• Required action: Only one stretch of the data is wanted: the line containing "elseif vehicleClass == 13 then", the line containing "ShopItems.slots = #Config.VendingItem", and every line between them, copied exactly.

• Document images with source code:
*-*-*

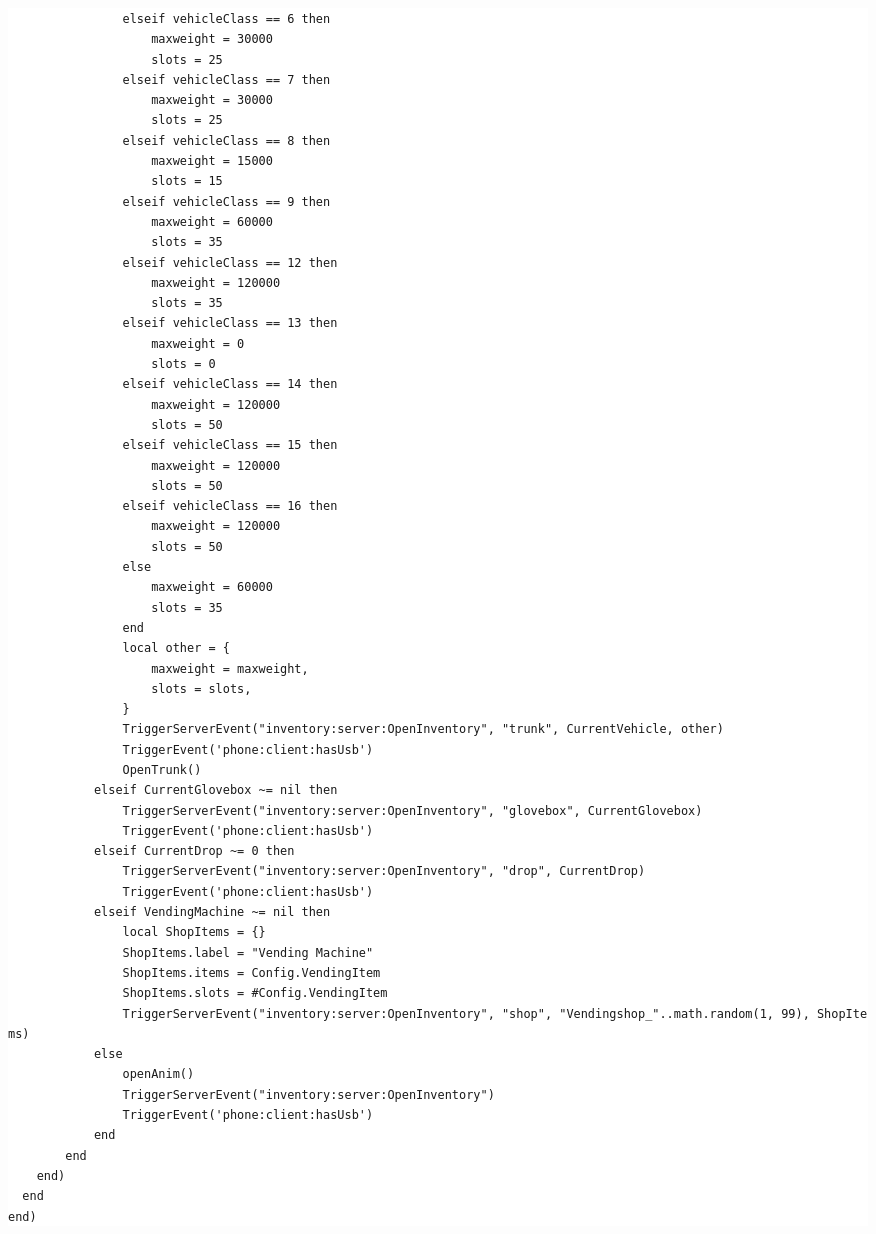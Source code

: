                     elseif vehicleClass == 6 then
                        maxweight = 30000
                        slots = 25
                    elseif vehicleClass == 7 then
                        maxweight = 30000
                        slots = 25
                    elseif vehicleClass == 8 then
                        maxweight = 15000
                        slots = 15
                    elseif vehicleClass == 9 then
                        maxweight = 60000
                        slots = 35
                    elseif vehicleClass == 12 then
                        maxweight = 120000
                        slots = 35
		            elseif vehicleClass == 13 then
                        maxweight = 0
                        slots = 0
                    elseif vehicleClass == 14 then
                        maxweight = 120000
                        slots = 50
                    elseif vehicleClass == 15 then
                        maxweight = 120000
                        slots = 50
                    elseif vehicleClass == 16 then
                        maxweight = 120000
                        slots = 50
                    else
                        maxweight = 60000
                        slots = 35
                    end
                    local other = {
                        maxweight = maxweight,
                        slots = slots,
                    }
                    TriggerServerEvent("inventory:server:OpenInventory", "trunk", CurrentVehicle, other)
                    TriggerEvent('phone:client:hasUsb')
                    OpenTrunk()
                elseif CurrentGlovebox ~= nil then
                    TriggerServerEvent("inventory:server:OpenInventory", "glovebox", CurrentGlovebox)
                    TriggerEvent('phone:client:hasUsb')
                elseif CurrentDrop ~= 0 then
                    TriggerServerEvent("inventory:server:OpenInventory", "drop", CurrentDrop)
                    TriggerEvent('phone:client:hasUsb')
                elseif VendingMachine ~= nil then
                    local ShopItems = {}
                    ShopItems.label = "Vending Machine"
                    ShopItems.items = Config.VendingItem
                    ShopItems.slots = #Config.VendingItem
                    TriggerServerEvent("inventory:server:OpenInventory", "shop", "Vendingshop_"..math.random(1, 99), ShopItems)
                else
                    openAnim()
                    TriggerServerEvent("inventory:server:OpenInventory")
                    TriggerEvent('phone:client:hasUsb')
                end
            end
        end)
      end
    end)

*-*-*

• Your solution:
		            elseif vehicleClass == 13 then
                        maxweight = 0
                        slots = 0
                    elseif vehicleClass == 14 then
                        maxweight = 120000
                        slots = 50
                    elseif vehicleClass == 15 then
                        maxweight = 120000
                        slots = 50
                    elseif vehicleClass == 16 then
                        maxweight = 120000
                        slots = 50
                    else
                        maxweight = 60000
                        slots = 35
                    end
                    local other = {
                        maxweight = maxweight,
                        slots = slots,
                    }
                    TriggerServerEvent("inventory:server:OpenInventory", "trunk", CurrentVehicle, other)
                    TriggerEvent('phone:client:hasUsb')
                    OpenTrunk()
                elseif CurrentGlovebox ~= nil then
                    TriggerServerEvent("inventory:server:OpenInventory", "glovebox", CurrentGlovebox)
                    TriggerEvent('phone:client:hasUsb')
                elseif CurrentDrop ~= 0 then
                    TriggerServerEvent("inventory:server:OpenInventory", "drop", CurrentDrop)
                    TriggerEvent('phone:client:hasUsb')
                elseif VendingMachine ~= nil then
                    local ShopItems = {}
                    ShopItems.label = "Vending Machine"
                    ShopItems.items = Config.VendingItem
                    ShopItems.slots = #Config.VendingItem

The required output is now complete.